───── Materials provided ─────

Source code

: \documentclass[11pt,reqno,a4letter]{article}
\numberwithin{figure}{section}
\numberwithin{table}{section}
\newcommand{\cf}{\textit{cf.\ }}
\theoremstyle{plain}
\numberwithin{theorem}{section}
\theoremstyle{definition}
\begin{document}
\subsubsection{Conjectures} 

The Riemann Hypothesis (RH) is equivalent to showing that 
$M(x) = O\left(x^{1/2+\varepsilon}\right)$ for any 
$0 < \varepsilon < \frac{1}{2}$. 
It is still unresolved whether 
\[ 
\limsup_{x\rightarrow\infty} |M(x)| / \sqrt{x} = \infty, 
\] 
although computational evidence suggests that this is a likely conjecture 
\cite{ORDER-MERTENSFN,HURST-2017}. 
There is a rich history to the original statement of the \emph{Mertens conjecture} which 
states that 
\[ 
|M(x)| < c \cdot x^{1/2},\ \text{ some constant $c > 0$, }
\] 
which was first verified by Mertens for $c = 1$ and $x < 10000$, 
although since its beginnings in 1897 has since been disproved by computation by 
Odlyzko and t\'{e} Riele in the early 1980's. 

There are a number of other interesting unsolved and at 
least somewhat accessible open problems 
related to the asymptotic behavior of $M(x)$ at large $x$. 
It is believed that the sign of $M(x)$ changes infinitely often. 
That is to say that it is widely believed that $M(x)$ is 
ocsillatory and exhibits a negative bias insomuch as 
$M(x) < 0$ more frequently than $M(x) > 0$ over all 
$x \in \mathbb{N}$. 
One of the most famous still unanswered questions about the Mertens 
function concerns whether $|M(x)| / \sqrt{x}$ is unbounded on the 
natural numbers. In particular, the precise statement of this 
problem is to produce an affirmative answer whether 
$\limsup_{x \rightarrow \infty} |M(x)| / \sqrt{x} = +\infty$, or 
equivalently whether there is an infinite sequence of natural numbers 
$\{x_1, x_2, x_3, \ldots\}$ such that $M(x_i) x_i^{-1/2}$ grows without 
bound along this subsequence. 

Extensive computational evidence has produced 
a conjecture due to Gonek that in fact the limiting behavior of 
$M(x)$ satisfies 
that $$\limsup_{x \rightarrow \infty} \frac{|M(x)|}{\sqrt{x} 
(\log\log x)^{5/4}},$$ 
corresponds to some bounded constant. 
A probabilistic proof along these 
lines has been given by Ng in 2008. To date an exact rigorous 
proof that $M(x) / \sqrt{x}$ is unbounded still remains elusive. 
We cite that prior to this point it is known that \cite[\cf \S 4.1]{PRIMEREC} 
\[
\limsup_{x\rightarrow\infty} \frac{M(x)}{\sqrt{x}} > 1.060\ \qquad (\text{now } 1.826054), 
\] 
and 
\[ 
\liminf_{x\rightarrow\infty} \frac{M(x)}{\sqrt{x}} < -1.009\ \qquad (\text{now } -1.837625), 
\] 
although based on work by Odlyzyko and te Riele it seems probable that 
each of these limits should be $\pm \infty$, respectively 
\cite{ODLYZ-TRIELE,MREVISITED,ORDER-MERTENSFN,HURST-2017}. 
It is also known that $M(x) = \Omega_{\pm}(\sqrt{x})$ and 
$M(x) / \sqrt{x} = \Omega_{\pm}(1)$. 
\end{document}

─────

* _Work order_:
Scan the records above for the lines holding "least somewhat accessible open problems" and "It is also known". Transcribe those two and every line between them word for word, and no others.

* _Result of the exercise_:
least somewhat accessible open problems 
related to the asymptotic behavior of $M(x)$ at large $x$. 
It is believed that the sign of $M(x)$ changes infinitely often. 
That is to say that it is widely believed that $M(x)$ is 
ocsillatory and exhibits a negative bias insomuch as 
$M(x) < 0$ more frequently than $M(x) > 0$ over all 
$x \in \mathbb{N}$. 
One of the most famous still unanswered questions about the Mertens 
function concerns whether $|M(x)| / \sqrt{x}$ is unbounded on the 
natural numbers. In particular, the precise statement of this 
problem is to produce an affirmative answer whether 
$\limsup_{x \rightarrow \infty} |M(x)| / \sqrt{x} = +\infty$, or 
equivalently whether there is an infinite sequence of natural numbers 
$\{x_1, x_2, x_3, \ldots\}$ such that $M(x_i) x_i^{-1/2}$ grows without 
bound along this subsequence. 

Extensive computational evidence has produced 
a conjecture due to Gonek that in fact the limiting behavior of 
$M(x)$ satisfies 
that $$\limsup_{x \rightarrow \infty} \frac{|M(x)|}{\sqrt{x} 
(\log\log x)^{5/4}},$$ 
corresponds to some bounded constant. 
A probabilistic proof along these 
lines has been given by Ng in 2008. To date an exact rigorous 
proof that $M(x) / \sqrt{x}$ is unbounded still remains elusive. 
We cite that prior to this point it is known that \cite[\cf \S 4.1]{PRIMEREC} 
\[
\limsup_{x\rightarrow\infty} \frac{M(x)}{\sqrt{x}} > 1.060\ \qquad (\text{now } 1.826054), 
\] 
and 
\[ 
\liminf_{x\rightarrow\infty} \frac{M(x)}{\sqrt{x}} < -1.009\ \qquad (\text{now } -1.837625), 
\] 
although based on work by Odlyzyko and te Riele it seems probable that 
each of these limits should be $\pm \infty$, respectively 
\cite{ODLYZ-TRIELE,MREVISITED,ORDER-MERTENSFN,HURST-2017}. 
It is also known that $M(x) = \Omega_{\pm}(\sqrt{x})$ and 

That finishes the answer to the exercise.